One Year After Sandy, We Need to Safeguard Our Energy Systems and Our Climate

The one-year anniversary of Superstorm Sandy brings back acute personal memories for me and my family, memories we will not soon forget. My elderly father-in-law was without power in Manhattan for almost a week. And to bring him food, we climbed up 26 flights in the dark. At my synagogue, Congregation Beth Elohim in Park Slope, I joined hundreds of volunteers making peanut butter and jelly sandwiches for thousands of people hard-hit by the hurricane in other areas of Brooklyn.

Though Sandy left us and our home unscathed, so many others were far less lucky. The superstorm brought more than 100 deaths. More than 300,000 homes were damaged or destroyed. More than 2 million New Yorkers lost power and heat, many of them for extended periods of time and some of them for months. And the hardest hit neighborhoods in Staten Island, Queens and Brooklyn are still recovering.

After Sandy, Manhattan below midtown was blacked out for almost a week. (Photo by Reeve Jolliffe.)

Suddenly, last October, just how vulnerable we all are to climate change became very real.

Now a year later, NRDC has identified the Top 10 post-Sandy priorities we must undertake in order to ensure that when we rebuild, we move forward, rather than repeat the past. Prime among these are the need to protect our critical energy infrastructure and distribution systems, our drinking water and our wastewater treatment facilities, our public transportation and our emergency response systems. Doing so can help us keep our lights on, our water safe to drink, our people mobile and our first responders’ accessible in the wake of another storm.

That our energy infrastructure is particularly vulnerable to climate change is something a recent U.S. Department of Energy report details as well. Already, DOE finds, high heat, water scarcity, storms, flooding and sea level rise have all resulted in power plant outages.

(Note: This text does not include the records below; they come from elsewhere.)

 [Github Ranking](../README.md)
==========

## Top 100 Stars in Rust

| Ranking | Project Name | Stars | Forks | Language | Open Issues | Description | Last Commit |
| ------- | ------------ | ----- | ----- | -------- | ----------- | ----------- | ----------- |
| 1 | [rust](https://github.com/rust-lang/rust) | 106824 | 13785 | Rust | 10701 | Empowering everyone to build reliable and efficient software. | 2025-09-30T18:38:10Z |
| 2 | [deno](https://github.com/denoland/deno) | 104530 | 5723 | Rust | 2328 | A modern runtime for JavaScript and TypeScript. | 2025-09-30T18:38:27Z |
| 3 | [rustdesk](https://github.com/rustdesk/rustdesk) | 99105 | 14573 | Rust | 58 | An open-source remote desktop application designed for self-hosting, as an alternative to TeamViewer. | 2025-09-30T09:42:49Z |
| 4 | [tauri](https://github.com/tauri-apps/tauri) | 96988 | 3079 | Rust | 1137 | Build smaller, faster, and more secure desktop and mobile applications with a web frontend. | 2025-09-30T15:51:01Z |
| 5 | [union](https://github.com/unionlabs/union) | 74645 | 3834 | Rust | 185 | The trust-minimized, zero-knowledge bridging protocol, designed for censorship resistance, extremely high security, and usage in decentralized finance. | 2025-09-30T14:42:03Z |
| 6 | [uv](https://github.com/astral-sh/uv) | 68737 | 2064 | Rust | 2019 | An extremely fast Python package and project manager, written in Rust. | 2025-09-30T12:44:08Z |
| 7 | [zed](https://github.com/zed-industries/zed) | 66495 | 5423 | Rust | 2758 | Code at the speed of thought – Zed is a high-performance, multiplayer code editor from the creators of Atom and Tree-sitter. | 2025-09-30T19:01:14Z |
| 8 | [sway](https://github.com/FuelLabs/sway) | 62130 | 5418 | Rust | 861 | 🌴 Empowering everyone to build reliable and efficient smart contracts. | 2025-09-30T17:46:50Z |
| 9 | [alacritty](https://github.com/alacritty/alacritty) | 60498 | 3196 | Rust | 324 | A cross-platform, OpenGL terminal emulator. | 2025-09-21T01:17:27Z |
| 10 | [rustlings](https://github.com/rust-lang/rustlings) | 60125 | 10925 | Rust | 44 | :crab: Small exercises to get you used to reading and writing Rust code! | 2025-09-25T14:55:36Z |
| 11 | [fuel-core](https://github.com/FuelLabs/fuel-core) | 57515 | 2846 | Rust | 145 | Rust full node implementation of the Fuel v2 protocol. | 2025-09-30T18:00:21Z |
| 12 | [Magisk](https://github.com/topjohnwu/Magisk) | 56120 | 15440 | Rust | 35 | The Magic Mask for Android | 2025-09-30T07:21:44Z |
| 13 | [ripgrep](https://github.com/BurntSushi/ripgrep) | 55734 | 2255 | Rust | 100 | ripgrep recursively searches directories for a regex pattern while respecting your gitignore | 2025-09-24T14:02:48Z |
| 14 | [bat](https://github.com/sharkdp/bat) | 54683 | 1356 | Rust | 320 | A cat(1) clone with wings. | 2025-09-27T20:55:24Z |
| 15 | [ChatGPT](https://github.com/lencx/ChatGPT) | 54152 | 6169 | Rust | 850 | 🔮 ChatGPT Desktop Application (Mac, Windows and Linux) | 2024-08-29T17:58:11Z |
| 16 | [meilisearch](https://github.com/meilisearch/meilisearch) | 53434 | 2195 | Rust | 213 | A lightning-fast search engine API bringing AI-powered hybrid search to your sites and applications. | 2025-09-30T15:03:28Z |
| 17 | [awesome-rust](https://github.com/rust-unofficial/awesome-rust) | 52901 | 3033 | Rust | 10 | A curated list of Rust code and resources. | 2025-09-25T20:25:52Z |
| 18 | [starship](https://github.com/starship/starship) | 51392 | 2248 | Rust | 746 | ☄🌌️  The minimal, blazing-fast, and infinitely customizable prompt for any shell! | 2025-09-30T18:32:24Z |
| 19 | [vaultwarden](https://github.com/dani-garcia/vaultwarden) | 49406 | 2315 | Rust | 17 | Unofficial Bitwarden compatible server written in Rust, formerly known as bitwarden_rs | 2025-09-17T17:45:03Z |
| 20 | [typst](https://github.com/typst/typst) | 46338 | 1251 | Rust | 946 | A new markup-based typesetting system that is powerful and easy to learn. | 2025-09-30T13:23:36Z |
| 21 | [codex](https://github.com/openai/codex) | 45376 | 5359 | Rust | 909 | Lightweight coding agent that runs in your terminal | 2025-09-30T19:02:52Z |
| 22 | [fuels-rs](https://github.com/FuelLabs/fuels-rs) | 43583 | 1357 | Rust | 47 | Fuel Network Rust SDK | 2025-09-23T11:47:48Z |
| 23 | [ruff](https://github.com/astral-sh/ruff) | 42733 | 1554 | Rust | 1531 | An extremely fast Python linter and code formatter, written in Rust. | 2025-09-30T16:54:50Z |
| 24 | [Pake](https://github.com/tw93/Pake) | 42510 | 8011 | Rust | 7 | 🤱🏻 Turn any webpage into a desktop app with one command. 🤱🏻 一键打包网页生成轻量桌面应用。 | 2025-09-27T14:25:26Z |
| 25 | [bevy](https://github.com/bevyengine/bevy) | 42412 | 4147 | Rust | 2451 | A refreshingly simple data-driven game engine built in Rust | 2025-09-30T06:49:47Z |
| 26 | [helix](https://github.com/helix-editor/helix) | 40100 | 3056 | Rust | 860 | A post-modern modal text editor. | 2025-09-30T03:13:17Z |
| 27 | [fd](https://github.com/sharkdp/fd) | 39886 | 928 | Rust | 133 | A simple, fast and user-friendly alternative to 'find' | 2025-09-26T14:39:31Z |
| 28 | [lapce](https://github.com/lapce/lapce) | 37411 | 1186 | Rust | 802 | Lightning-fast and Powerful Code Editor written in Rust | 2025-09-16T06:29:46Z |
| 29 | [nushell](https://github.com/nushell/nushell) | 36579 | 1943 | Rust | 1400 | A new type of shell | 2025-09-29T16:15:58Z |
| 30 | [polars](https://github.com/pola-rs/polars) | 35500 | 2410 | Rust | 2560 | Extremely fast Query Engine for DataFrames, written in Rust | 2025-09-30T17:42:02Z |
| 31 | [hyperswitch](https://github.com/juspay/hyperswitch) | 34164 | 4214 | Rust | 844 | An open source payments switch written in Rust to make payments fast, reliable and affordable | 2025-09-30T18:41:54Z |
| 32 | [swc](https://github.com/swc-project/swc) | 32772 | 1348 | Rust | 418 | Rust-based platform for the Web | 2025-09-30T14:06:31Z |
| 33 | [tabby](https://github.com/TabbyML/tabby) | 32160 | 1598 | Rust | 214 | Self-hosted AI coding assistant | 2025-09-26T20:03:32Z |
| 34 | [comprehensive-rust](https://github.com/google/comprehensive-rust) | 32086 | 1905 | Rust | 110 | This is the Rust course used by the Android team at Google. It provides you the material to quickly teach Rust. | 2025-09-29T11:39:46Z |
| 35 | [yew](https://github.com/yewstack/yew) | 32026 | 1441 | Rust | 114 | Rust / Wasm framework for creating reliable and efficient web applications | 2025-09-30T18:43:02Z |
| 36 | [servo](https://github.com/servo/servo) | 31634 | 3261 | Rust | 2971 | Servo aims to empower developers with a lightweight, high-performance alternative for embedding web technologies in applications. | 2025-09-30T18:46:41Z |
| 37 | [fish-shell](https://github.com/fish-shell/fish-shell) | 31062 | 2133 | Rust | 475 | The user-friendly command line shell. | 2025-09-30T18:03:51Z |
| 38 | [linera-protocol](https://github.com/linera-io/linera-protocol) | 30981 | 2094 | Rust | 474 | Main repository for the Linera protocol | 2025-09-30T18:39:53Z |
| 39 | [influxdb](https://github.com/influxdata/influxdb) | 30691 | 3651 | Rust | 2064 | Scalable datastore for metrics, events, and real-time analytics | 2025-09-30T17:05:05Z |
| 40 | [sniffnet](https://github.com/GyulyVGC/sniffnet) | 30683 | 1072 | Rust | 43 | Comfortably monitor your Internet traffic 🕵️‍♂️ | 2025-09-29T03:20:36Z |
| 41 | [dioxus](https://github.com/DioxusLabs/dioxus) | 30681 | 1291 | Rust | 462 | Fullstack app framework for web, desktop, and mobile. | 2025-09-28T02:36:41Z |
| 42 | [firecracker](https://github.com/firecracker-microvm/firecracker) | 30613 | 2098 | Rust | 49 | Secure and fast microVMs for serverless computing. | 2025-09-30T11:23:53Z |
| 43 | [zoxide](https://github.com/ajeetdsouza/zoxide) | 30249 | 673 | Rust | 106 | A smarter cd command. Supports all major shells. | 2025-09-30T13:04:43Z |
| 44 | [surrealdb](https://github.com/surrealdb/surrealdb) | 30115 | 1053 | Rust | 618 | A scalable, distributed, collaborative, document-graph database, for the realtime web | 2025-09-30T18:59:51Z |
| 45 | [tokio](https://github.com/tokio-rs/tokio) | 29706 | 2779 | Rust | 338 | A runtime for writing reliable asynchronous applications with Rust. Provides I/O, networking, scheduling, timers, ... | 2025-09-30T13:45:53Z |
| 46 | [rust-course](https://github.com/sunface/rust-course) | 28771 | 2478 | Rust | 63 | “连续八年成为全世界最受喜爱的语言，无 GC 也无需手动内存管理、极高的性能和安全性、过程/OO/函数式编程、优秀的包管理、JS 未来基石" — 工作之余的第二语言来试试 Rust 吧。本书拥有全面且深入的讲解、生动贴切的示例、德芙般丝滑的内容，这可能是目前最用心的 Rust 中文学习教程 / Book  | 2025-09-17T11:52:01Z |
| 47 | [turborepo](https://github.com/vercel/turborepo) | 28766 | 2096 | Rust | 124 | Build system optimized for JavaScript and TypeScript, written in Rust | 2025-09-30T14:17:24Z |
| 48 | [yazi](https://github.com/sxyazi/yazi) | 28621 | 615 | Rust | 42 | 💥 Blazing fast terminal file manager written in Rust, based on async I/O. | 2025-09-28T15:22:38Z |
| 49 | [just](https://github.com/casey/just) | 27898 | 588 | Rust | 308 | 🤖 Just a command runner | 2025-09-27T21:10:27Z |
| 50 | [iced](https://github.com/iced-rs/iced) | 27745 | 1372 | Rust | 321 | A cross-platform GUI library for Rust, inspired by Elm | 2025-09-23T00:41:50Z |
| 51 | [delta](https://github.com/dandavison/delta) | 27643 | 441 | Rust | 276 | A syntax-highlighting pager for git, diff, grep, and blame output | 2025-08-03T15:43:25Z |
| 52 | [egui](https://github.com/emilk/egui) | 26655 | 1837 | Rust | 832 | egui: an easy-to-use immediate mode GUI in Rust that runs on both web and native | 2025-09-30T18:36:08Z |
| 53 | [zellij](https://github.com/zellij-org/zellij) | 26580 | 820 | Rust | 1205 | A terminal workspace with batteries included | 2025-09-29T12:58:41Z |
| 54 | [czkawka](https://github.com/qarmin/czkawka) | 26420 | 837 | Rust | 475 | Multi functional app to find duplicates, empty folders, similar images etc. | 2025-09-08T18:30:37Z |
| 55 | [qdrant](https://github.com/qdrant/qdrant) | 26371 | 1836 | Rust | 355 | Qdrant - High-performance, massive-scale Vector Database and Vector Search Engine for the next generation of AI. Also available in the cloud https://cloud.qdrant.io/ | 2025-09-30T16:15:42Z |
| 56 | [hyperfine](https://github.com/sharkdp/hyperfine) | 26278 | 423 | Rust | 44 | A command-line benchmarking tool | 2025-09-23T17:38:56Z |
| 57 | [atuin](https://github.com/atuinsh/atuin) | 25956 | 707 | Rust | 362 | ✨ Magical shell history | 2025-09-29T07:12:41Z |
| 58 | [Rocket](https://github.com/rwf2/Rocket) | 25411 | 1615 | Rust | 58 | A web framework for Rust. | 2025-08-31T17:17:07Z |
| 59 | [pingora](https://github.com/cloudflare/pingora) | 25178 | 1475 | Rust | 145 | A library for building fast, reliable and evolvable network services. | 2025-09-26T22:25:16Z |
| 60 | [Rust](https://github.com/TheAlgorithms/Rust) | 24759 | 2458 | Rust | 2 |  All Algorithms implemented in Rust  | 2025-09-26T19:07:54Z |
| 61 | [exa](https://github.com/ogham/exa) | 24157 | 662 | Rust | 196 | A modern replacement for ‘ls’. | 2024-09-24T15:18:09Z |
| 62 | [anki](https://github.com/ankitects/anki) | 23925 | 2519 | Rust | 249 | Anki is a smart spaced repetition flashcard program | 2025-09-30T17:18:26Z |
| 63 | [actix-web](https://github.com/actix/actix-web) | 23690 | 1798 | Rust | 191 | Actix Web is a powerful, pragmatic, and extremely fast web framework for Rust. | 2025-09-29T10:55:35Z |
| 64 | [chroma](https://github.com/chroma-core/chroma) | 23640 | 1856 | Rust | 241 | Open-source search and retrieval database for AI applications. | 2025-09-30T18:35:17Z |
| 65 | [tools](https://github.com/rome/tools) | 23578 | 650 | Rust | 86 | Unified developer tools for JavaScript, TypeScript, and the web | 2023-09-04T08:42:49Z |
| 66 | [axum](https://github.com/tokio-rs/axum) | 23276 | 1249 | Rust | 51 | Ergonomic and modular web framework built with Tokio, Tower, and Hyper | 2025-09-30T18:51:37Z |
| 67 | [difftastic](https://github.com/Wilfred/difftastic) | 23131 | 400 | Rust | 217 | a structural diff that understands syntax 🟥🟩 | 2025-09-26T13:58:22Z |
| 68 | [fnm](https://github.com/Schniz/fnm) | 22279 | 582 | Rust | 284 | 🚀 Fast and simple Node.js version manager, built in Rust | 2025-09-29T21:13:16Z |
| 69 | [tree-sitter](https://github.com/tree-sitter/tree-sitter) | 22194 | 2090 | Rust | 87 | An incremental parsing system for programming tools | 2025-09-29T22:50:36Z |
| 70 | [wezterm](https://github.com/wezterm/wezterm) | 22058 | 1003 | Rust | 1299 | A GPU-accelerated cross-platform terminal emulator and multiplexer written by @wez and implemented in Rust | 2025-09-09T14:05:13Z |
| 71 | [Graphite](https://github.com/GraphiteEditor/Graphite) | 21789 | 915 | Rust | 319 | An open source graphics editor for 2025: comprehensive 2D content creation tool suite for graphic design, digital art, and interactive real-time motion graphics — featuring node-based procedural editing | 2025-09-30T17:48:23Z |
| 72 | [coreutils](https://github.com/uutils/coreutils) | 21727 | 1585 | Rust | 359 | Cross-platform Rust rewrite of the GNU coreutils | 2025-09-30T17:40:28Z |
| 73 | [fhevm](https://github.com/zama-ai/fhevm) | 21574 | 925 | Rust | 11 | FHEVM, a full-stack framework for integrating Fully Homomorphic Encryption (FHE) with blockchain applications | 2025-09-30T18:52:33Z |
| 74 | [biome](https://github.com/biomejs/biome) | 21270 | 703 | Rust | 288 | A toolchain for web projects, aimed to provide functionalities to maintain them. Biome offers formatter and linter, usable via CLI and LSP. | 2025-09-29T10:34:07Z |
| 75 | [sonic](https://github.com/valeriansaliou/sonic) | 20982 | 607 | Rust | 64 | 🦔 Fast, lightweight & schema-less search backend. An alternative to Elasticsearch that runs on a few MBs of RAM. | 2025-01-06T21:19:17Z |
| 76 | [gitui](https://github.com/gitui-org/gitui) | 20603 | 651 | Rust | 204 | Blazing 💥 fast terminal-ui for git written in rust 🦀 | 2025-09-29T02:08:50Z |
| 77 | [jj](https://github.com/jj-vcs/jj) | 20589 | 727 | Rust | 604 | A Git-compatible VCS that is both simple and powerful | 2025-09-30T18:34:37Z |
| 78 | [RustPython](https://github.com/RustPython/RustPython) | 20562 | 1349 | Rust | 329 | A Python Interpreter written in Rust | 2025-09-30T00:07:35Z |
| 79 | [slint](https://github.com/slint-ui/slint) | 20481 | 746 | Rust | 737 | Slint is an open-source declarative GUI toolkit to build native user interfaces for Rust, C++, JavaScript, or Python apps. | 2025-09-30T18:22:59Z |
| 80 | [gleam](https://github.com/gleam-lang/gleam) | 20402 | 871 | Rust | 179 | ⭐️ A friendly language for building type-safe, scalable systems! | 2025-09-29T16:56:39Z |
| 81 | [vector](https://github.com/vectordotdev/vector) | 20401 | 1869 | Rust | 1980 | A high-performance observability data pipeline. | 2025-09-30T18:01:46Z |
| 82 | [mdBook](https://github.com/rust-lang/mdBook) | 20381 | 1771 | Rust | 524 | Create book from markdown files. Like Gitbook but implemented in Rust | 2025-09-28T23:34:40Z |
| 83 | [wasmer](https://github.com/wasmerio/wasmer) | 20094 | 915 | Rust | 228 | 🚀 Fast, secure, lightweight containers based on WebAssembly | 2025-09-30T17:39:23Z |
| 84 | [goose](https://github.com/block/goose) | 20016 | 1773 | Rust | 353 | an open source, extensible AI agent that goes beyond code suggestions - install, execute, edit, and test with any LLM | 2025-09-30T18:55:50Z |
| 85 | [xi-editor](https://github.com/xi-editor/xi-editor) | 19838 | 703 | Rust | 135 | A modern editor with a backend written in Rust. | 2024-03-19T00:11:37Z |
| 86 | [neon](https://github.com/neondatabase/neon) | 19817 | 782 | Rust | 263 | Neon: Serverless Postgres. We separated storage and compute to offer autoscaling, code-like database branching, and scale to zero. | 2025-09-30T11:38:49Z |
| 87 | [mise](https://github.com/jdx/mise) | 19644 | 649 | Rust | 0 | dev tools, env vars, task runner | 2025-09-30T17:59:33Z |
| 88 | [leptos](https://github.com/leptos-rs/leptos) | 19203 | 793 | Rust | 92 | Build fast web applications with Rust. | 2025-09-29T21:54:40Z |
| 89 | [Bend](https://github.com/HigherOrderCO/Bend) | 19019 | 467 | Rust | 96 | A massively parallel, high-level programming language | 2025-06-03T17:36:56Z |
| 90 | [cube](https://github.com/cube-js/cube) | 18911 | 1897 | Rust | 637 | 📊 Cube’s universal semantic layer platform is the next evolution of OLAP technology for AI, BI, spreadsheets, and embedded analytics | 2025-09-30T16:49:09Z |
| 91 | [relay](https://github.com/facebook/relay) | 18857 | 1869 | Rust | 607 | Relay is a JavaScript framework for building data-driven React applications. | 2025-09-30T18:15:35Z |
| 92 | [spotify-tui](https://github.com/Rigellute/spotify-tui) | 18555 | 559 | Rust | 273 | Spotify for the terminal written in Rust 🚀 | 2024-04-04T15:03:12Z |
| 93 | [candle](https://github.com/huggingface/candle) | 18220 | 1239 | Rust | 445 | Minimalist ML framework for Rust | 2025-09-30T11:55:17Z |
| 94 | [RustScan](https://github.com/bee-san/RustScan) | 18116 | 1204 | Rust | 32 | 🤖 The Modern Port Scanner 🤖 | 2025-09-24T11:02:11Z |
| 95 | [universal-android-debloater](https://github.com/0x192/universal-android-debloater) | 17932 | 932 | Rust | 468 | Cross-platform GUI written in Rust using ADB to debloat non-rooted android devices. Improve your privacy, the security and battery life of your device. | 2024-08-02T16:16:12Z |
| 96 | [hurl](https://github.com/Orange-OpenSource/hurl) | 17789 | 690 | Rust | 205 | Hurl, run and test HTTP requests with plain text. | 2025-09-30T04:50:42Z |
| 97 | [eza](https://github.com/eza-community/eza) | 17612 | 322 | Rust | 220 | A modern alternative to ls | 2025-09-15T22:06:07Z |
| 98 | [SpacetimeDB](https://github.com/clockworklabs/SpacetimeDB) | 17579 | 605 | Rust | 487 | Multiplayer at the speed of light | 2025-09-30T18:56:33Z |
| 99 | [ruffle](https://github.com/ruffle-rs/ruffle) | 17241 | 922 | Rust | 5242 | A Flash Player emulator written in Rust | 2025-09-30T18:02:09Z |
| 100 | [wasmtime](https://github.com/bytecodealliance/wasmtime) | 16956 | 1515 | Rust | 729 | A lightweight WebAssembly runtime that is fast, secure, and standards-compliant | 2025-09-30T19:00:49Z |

In the face of these realities, both New York State and New York City are proposing important strategies to improve our energy system’s resilience. From my perspective, the following are some of the most significant and promising:

  • Developing Long-Term Energy Resilience Plans. The state’s utilities should develop cost-effective system upgrade plans, incorporating climate risk assessments. Climate risks should also be incorporated into New York state energy and transmission system planning. 
  • Hardening existing energy infrastructure to withstand climate events. New York utilities should strengthen existing energy infrastructure over the short- and long-term. These efforts should protect key power plants, substations, and underground equipment from flooding and water damage; safeguard vulnerable overhead power lines against high winds and downed trees; and, put some power lines underground.
  • Reducing Demand For Energy. Rising temperatures will lead to higher peak electric demand, pushing our generation and distribution system to the breaking point. Energy efficiency is always the quickest, cleanest and most affordable solution to that problem. That’s why it’s crucial we beef up the state’s and the city’s already impressive efficiency goals, which sunset in 2015, and further promote demand-response programs, which pay large power users to reduce their consumption during peak periods. 
  • Increasing grid flexibility by encouraging clean, distributed generation and smart-grid investments. Today’s power system relies too heavily on central power plants, many of them aging. What we need is more dynamic and flexible system, one that allows better integration of clean energy and reduces outages during storms. Stronger incentives can increase the use of clean, distributed generation: smaller-scale, on-site systems using technologies such as solar panels and fuel cells. For important community resources, policies should support microgrids, which are neighborhood-scale networks of distributed systems. 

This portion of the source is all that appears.